I'm really worried about the environment. I don't know how you couldn't be. Unless of course, you live in "the now" and don't put much thought into what's happens tomorrow. Or you vacation on ritzy Mediterranean beaches or expect a picture perfect Olympics.
Everywhere I turn, it seems Mother Earth is crying on my shoulder with her big, acid rain tears, whispering with her 100 mph hurricane winds "help me, help me," and yet as Beijing tries to cover their smog with a big aerosol can of air freshener, Mother Earth is clawing at my ankles with jellyfish pleading that my small little herb garden is not enough. And I know that it is not. Pollution not only grayed our skies and suffocated our fish, but it's like it's seeped into every aspect of our world. The economy is polluted. Politics are polluted. Our food is polluted. Society is polluted.

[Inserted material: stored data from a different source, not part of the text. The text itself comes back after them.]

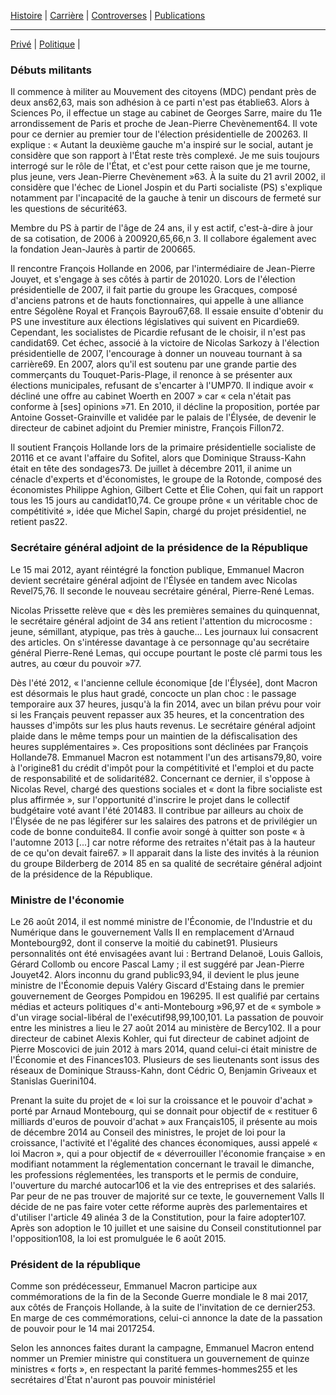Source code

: 
[Histoire](histoire.md) | [Carrière](carriere.md) | [Controverses](contro.md) | [Publications](publis.md)

***

[Privé](finance.md) | [Politique](politique.md) |



### Débuts militants


Il commence à militer au Mouvement des citoyens (MDC) pendant près de deux ans62,63, mais son adhésion à ce parti n'est pas établie63. Alors à Sciences Po, il effectue un stage au cabinet de Georges Sarre, maire du 11e arrondissement de Paris et proche de Jean-Pierre Chevènement64. Il vote pour ce dernier au premier tour de l'élection présidentielle de 200263. Il explique : « Autant la deuxième gauche m'a inspiré sur le social, autant je considère que son rapport à l'État reste très complexé. Je me suis toujours interrogé sur le rôle de l'État, et c'est pour cette raison que je me tourne, plus jeune, vers Jean-Pierre Chevènement »63. À la suite du 21 avril 2002, il considère que l'échec de Lionel Jospin et du Parti socialiste (PS) s'explique notamment par l'incapacité de la gauche à tenir un discours de fermeté sur les questions de sécurité63.

Membre du PS à partir de l'âge de 24 ans, il y est actif, c'est-à-dire à jour de sa cotisation, de 2006 à 200920,65,66,n 3. Il collabore également avec la fondation Jean-Jaurès à partir de 200665.

Il rencontre François Hollande en 2006, par l'intermédiaire de Jean-Pierre Jouyet, et s'engage à ses côtés à partir de 201020. Lors de l'élection présidentielle de 2007, il fait partie du groupe les Gracques, composé d'anciens patrons et de hauts fonctionnaires, qui appelle à une alliance entre Ségolène Royal et François Bayrou67,68. Il essaie ensuite d'obtenir du PS une investiture aux élections législatives qui suivent en Picardie69. Cependant, les socialistes de Picardie refusant de le choisir, il n'est pas candidat69. Cet échec, associé à la victoire de Nicolas Sarkozy à l'élection présidentielle de 2007, l'encourage à donner un nouveau tournant à sa carrière69. En 2007, alors qu'il est soutenu par une grande partie des commerçants du Touquet-Paris-Plage, il renonce à se présenter aux élections municipales, refusant de s'encarter à l'UMP70. Il indique avoir « décliné une offre au cabinet Woerth en 2007 » car « cela n'était pas conforme à [ses] opinions »71. En 2010, il décline la proposition, portée par Antoine Gosset-Grainville et validée par le palais de l'Élysée, de devenir le directeur de cabinet adjoint du Premier ministre, François Fillon72.

Il soutient François Hollande lors de la primaire présidentielle socialiste de 20116 et ce avant l'affaire du Sofitel, alors que Dominique Strauss-Kahn était en tête des sondages73. De juillet à décembre 2011, il anime un cénacle d'experts et d'économistes, le groupe de la Rotonde, composé des économistes Philippe Aghion, Gilbert Cette et Élie Cohen, qui fait un rapport tous les 15 jours au candidat10,74. Ce groupe prône « un véritable choc de compétitivité », idée que Michel Sapin, chargé du projet présidentiel, ne retient pas22.


### Secrétaire général adjoint de la présidence de la République


Le 15 mai 2012, ayant réintégré la fonction publique, Emmanuel Macron devient secrétaire général adjoint de l'Élysée en tandem avec Nicolas Revel75,76. Il seconde le nouveau secrétaire général, Pierre-René Lemas.

Nicolas Prissette relève que « dès les premières semaines du quinquennat, le secrétaire général adjoint de 34 ans retient l'attention du microcosme : jeune, sémillant, atypique, pas très à gauche... Les journaux lui consacrent des articles. On s'intéresse davantage à ce personnage qu'au secrétaire général Pierre-René Lemas, qui occupe pourtant le poste clé parmi tous les autres, au cœur du pouvoir »77.

Dès l'été 2012, « l'ancienne cellule économique [de l'Élysée], dont Macron est désormais le plus haut gradé, concocte un plan choc : le passage temporaire aux 37 heures, jusqu'à la fin 2014, avec un bilan prévu pour voir si les Français peuvent repasser aux 35 heures, et la concentration des hausses d'impôts sur les plus hauts revenus. Le secrétaire général adjoint plaide dans le même temps pour un maintien de la défiscalisation des heures supplémentaires ». Ces propositions sont déclinées par François Hollande78. Emmanuel Macron est notamment l'un des artisans79,80, voire à l'origine81 du crédit d'impôt pour la compétitivité et l'emploi et du pacte de responsabilité et de solidarité82. Concernant ce dernier, il s'oppose à Nicolas Revel, chargé des questions sociales et « dont la fibre socialiste est plus affirmée », sur l'opportunité d'inscrire le projet dans le collectif budgétaire voté avant l'été 201483. Il contribue par ailleurs au choix de l'Élysée de ne pas légiférer sur les salaires des patrons et de privilégier un code de bonne conduite84. Il confie avoir songé à quitter son poste « à l'automne 2013 [...] car notre réforme des retraites n'était pas à la hauteur de ce qu'on devait faire67. » Il apparait dans la liste des invités à la réunion du groupe Bilderberg de 2014 85 en sa qualité de secrétaire général adjoint de la présidence de la République.


### Ministre de l'économie


Le 26 août 2014, il est nommé ministre de l'Économie, de l'Industrie et du Numérique dans le gouvernement Valls II en remplacement d'Arnaud Montebourg92, dont il conserve la moitié du cabinet91. Plusieurs personnalités ont été envisagées avant lui : Bertrand Delanoë, Louis Gallois, Gérard Collomb ou encore Pascal Lamy ; il est suggéré par Jean-Pierre Jouyet42. Alors inconnu du grand public93,94, il devient le plus jeune ministre de l'Économie depuis Valéry Giscard d'Estaing dans le premier gouvernement de Georges Pompidou en 196295. Il est qualifié par certains médias et acteurs politiques d'« anti-Montebourg »96,97 et de « symbole » d'un virage social-libéral de l'exécutif98,99,100,101. La passation de pouvoir entre les ministres a lieu le 27 août 2014 au ministère de Bercy102. Il a pour directeur de cabinet Alexis Kohler, qui fut directeur de cabinet adjoint de Pierre Moscovici de juin 2012 à mars 2014, quand celui-ci était ministre de l'Économie et des Finances103. Plusieurs de ses lieutenants sont issus des réseaux de Dominique Strauss-Kahn, dont Cédric O, Benjamin Griveaux et Stanislas Guerini104.

Prenant la suite du projet de « loi sur la croissance et le pouvoir d'achat » porté par Arnaud Montebourg, qui se donnait pour objectif de « restituer 6 milliards d'euros de pouvoir d'achat » aux Français105, il présente au mois de décembre 2014 au Conseil des ministres, le projet de loi pour la croissance, l'activité et l'égalité des chances économiques, aussi appelé « loi Macron », qui a pour objectif de « déverrouiller l'économie française » en modifiant notamment la réglementation concernant le travail le dimanche, les professions réglementées, les transports et le permis de conduire, l'ouverture du marché autocar106 et la vie des entreprises et des salariés. Par peur de ne pas trouver de majorité sur ce texte, le gouvernement Valls II décide de ne pas faire voter cette réforme auprès des parlementaires et d'utiliser l'article 49 alinéa 3 de la Constitution, pour la faire adopter107. Après son adoption le 10 juillet et une saisine du Conseil constitutionnel par l'opposition108, la loi est promulguée le 6 août 2015.


### Président de la république


Comme son prédécesseur, Emmanuel Macron participe aux commémorations de la fin de la Seconde Guerre mondiale le 8 mai 2017, aux côtés de François Hollande, à la suite de l'invitation de ce dernier253. En marge de ces commémorations, celui-ci annonce la date de la passation de pouvoir pour le 14 mai 2017254.

Selon les annonces faites durant la campagne, Emmanuel Macron entend nommer un Premier ministre qui constituera un gouvernement de quinze ministres « forts », en respectant la parité femmes-hommes255 et les secrétaires d'État n'auront pas pouvoir ministériel
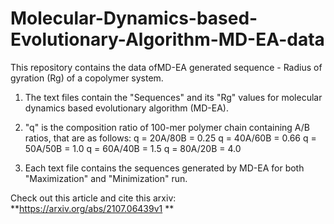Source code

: # Molecular-Dynamics-based-Evolutionary-Algorithm-MD-EA-data
This repository contains the data ofMD-EA generated sequence - Radius of gyration (Rg) of a copolymer system.

1. The text files contain the "Sequences" and its "Rg" values for molecular dynamics based evolutionary algorithm (MD-EA).

2. "q" is the composition ratio of 100-mer polymer chain containing A/B ratios, that are as follows:
        q = 20A/80B = 0.25
        q = 40A/60B = 0.66
        q = 50A/50B = 1.0
        q = 60A/40B = 1.5
        q = 80A/20B = 4.0

3. Each text file contains the sequences generated by MD-EA for both "Maximization" and "Minimization" run.

Check out this article and cite this arxiv: **https://arxiv.org/abs/2107.06439v1 **
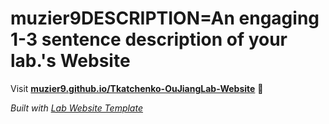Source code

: 
# muzier9DESCRIPTION=An engaging 1-3 sentence description of your lab.'s Website

Visit **[muzier9.github.io/Tkatchenko-OuJiangLab-Website](https://muzier9.github.io/Tkatchenko-OuJiangLab-Website)** 🚀

_Built with [Lab Website Template](https://greene-lab.gitbook.io/lab-website-template-docs)_
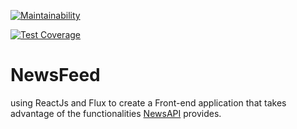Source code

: [![Maintainability](https://api.codeclimate.com/v1/badges/645e7d51d2fe197c35d2/maintainability)](https://codeclimate.com/github/kjagoo/NewsFeed/maintainability)

[![Test Coverage](https://api.codeclimate.com/v1/badges/645e7d51d2fe197c35d2/test_coverage)](https://codeclimate.com/github/kjagoo/NewsFeed/test_coverage)

# NewsFeed
using ReactJs and Flux to create a Front-end application that takes advantage of the functionalities [NewsAPI](https://newsapi.org/#documentation) provides. 
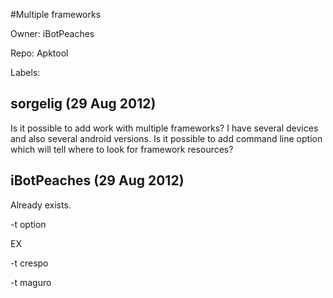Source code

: #Multiple frameworks

Owner: iBotPeaches

Repo: Apktool

Labels: 

## sorgelig (29 Aug 2012)

Is it possible to add work with multiple frameworks? I have several devices and also several android versions. 
Is it possible to add command line option which will tell where to look for framework resources?


## iBotPeaches (29 Aug 2012)

Already exists.

-t option

EX

-t crespo

-t maguro


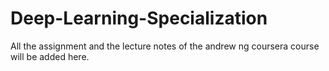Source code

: # Deep-Learning-Specialization
All the assignment and the lecture notes of the andrew ng coursera course will be added here.
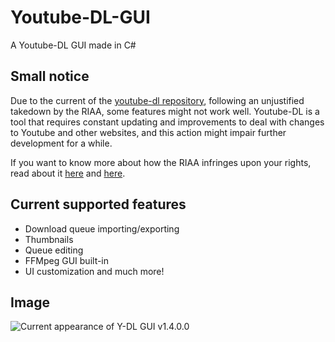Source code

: # Youtube-DL-GUI
A Youtube-DL GUI made in C#

## Small notice

Due to the current of the [youtube-dl repository](https://news.ycombinator.com/item?id=24872911), following an unjustified takedown by the RIAA, some features might not work well. Youtube-DL is a tool that requires constant updating and improvements to deal with changes to Youtube and other websites, and this action might impair further development for a while.

If you want to know more about how the RIAA infringes upon your rights, read about it [here](https://www.eff.org/press/archives/2003/06/25) and [here](https://gizmodo.com/eff-responds-to-riaas-new-isp-bully-tactics-237338).

## Current supported features
* Download queue importing/exporting
* Thumbnails
* Queue editing
* FFMpeg GUI built-in
* UI customization
and much more!

## Image

![Current appearance of Y-DL GUI v1.4.0.0](https://i.imgur.com/RvwyS9A.png)
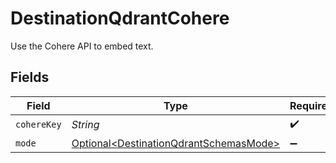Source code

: # DestinationQdrantCohere

Use the Cohere API to embed text.


## Fields

| Field                                                                                          | Type                                                                                           | Required                                                                                       | Description                                                                                    |
| ---------------------------------------------------------------------------------------------- | ---------------------------------------------------------------------------------------------- | ---------------------------------------------------------------------------------------------- | ---------------------------------------------------------------------------------------------- |
| `cohereKey`                                                                                    | *String*                                                                                       | :heavy_check_mark:                                                                             | N/A                                                                                            |
| `mode`                                                                                         | [Optional\<DestinationQdrantSchemasMode>](../../models/shared/DestinationQdrantSchemasMode.md) | :heavy_minus_sign:                                                                             | N/A                                                                                            |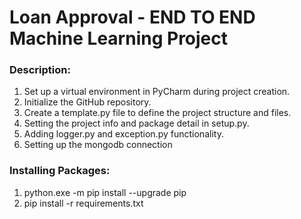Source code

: # Loan Approval - END TO END Machine Learning Project
### Description:
1. Set up a virtual environment in PyCharm during project creation.
2. Initialize the GitHub repository.
3. Create a template.py file to define the project structure and files.
4. Setting the project info and package detail in setup.py.
5. Adding logger.py and exception.py functionality.
6. Setting up the mongodb connection 
### Installing Packages:
1. python.exe -m pip install --upgrade pip
2. pip install -r requirements.txt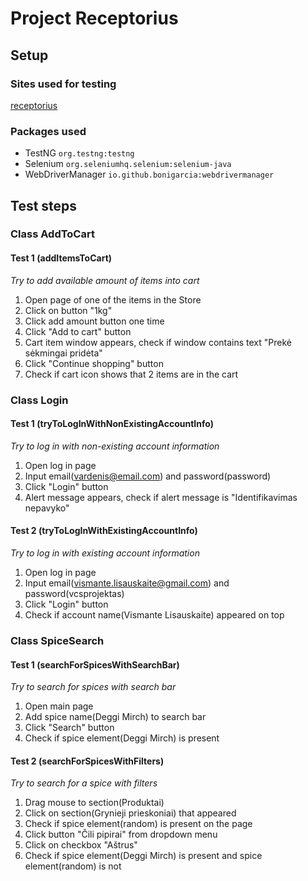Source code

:# Project Receptorius
## Setup
### Sites used for testing
[receptorius](https://receptorius.lt/)
### Packages used
- TestNG `org.testng:testng`
- Selenium `org.seleniumhq.selenium:selenium-java`
- WebDriverManager `io.github.bonigarcia:webdrivermanager`
## Test steps
### **Class AddToCart**
#### Test 1 (addItemsToCart)
*Try to add available amount of items into cart*
1. Open page of one of the items in the Store
2. Click on button "1kg"
3. Click add amount button one time
4. Click "Add to cart" button
5. Cart item window appears, check if window contains text "Prekė sėkmingai pridėta"
6. Click "Continue shopping" button
7. Check if cart icon shows that 2 items are in the cart
### Class Login
#### Test 1 (tryToLogInWithNonExistingAccountInfo)
*Try to log in with non-existing account information*
1. Open log in page
2. Input email(vardenis@email.com) and password(password)
3. Click "Login" button
4. Alert message appears, check if alert message is "Identifikavimas nepavyko"
#### Test 2 (tryToLogInWithExistingAccountInfo)
*Try to log in with existing account information*
1. Open log in page
2. Input email(vismante.lisauskaite@gmail.com) and password(vcsprojektas)
3. Click "Login" button
4. Check if account name(Vismante Lisauskaite) appeared on top
### Class SpiceSearch
#### Test 1 (searchForSpicesWithSearchBar)
*Try to search for spices with search bar*
1. Open main page
2. Add spice name(Deggi Mirch) to search bar
3. Click "Search" button
4. Check if spice element(Deggi Mirch) is present
#### Test 2 (searchForSpicesWithFilters)
*Try to search for a spice with filters*
1. Drag mouse to section(Produktai)
2. Click on section(Grynieji prieskoniai) that appeared
3. Check if spice element(random) is present on the page
4. Click button "Čili pipirai" from dropdown menu 
5. Click on checkbox "Aštrus"
6. Check if spice element(Deggi Mirch) is present and spice element(random) is not 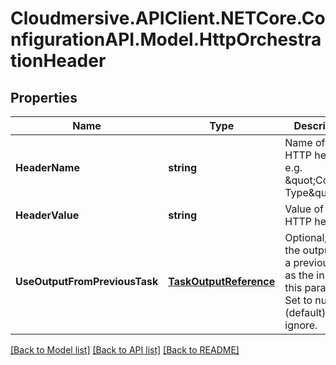 # Cloudmersive.APIClient.NETCore.ConfigurationAPI.Model.HttpOrchestrationHeader
## Properties

Name | Type | Description | Notes
------------ | ------------- | ------------- | -------------
**HeaderName** | **string** | Name of the HTTP header, e.g. \&quot;Content-Type\&quot; | [optional] 
**HeaderValue** | **string** | Value of the HTTP header | [optional] 
**UseOutputFromPreviousTask** | [**TaskOutputReference**](TaskOutputReference.md) | Optional; use the output from a previous task as the input to this parameter.  Set to null (default) to ignore. | [optional] 

[[Back to Model list]](../README.md#documentation-for-models) [[Back to API list]](../README.md#documentation-for-api-endpoints) [[Back to README]](../README.md)

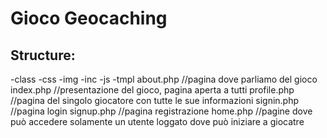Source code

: # Gioco Geocaching

## Structure:
-class
-css
-img
-inc
-js
-tmpl
about.php //pagina dove parliamo del gioco
index.php //presentazione del gioco, pagina aperta a tutti
profile.php //pagina del singolo giocatore con tutte le sue informazioni
signin.php //pagina login
signup.php //pagina registrazione
home.php //pagine dove può accedere solamente un utente loggato dove può iniziare a giocatre
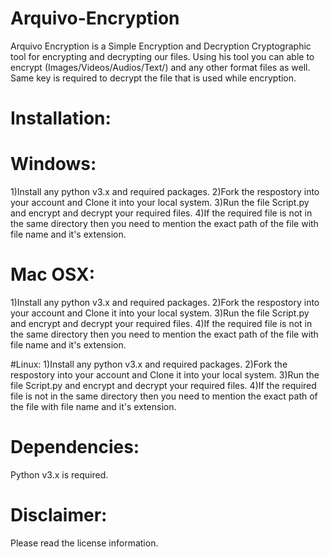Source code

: # Arquivo-Encryption
Arquivo Encryption is a Simple Encryption and Decryption Cryptographic tool for encrypting and decrypting our files.
Using his tool you can able to encrypt (Images/Videos/Audios/Text/) and any other format files as well.
Same key is required to decrypt the file that is used while encryption.

# Installation:

# Windows:
1)Install any python v3.x and required packages.
2)Fork the respostory into your account and Clone it into your local system.
3)Run the file Script.py and encrypt and decrypt your required files.
4)If the required file is not in the same directory then you need to mention the exact path of the file with file name and it's extension.

# Mac OSX:
1)Install any python v3.x and required packages.
2)Fork the respostory into your account and Clone it into your local system.
3)Run the file Script.py and encrypt and decrypt your required files.
4)If the required file is not in the same directory then you need to mention the exact path of the file with file name and it's extension.

#Linux:
1)Install any python v3.x and required packages.
2)Fork the respostory into your account and Clone it into your local system.
3)Run the file Script.py and encrypt and decrypt your required files.
4)If the required file is not in the same directory then you need to mention the exact path of the file with file name and it's extension.

# Dependencies:
Python v3.x is required.
# Disclaimer:
Please read the license information.
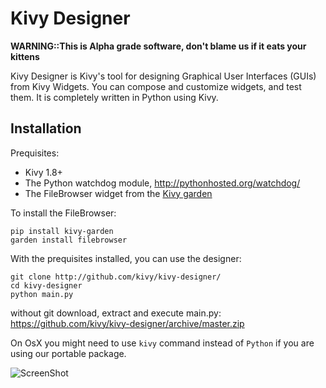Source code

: Kivy Designer
=============

**WARNING::This is Alpha grade software, don't blame us if it eats
  your kittens**

Kivy Designer is Kivy's tool for designing Graphical User Interfaces
(GUIs) from Kivy Widgets. You can compose and customize widgets, and
test them. It is completely written in Python using Kivy.

Installation
------------

Prequisites:

- Kivy 1.8+
- The Python watchdog module, http://pythonhosted.org/watchdog/
- The FileBrowser widget from the [Kivy garden](http://kivy.org/docs/api-kivy.garden.html)

To install the FileBrowser:

    pip install kivy-garden
    garden install filebrowser
    
With the prequisites installed, you can use the designer:
    
    git clone http://github.com/kivy/kivy-designer/
    cd kivy-designer
    python main.py

without git download, extract and execute main.py:
https://github.com/kivy/kivy-designer/archive/master.zip


On OsX you might need to use `kivy` command instead of `Python` if you are using our portable package.


![ScreenShot](https://raw.github.com/kivy/kivy-designer/master/kivy_designer.png)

Jellyfish, from the shores of Long Island Sound in Connecticut to the shores of St. Tropez in the Mediterranean, are invading. The stories I have read in our local papers and Time magazine paint it as a "look who's going to ruin your summer vacation" story instead of a "look who's lives you have ruined because you enjoyed one two many lobster rolls on your vacation." It is apparently no big mystery why there is the sudden onslaught of jellyfish - less tuna, shark and other big fish due to overfishing means less predators eating the jellyfish. (That, and rising water temperatures.) Some of the more prestigious towns have invested thousands of dollars and Euros to install nets offshore to keep the gelatinous blobs away from card paying customers. Doesn't it seem like there might be a better use of these funds? Now, if I am paying thousands of dollars to go bake in the Mediterranean sand, of course I'm going to be disappointed if I can't also enjoy the crystal blue Sea. But at least I might think twice before ordering the tuna tartar for dinner. If I'm just encouraged to soak my sunblocked body in the water because my 5 star hotel has made arrangements to hide the pesky stingers from me, I might think my carbon footprint disappears with the tide and go for the tuna and the mahi mahi.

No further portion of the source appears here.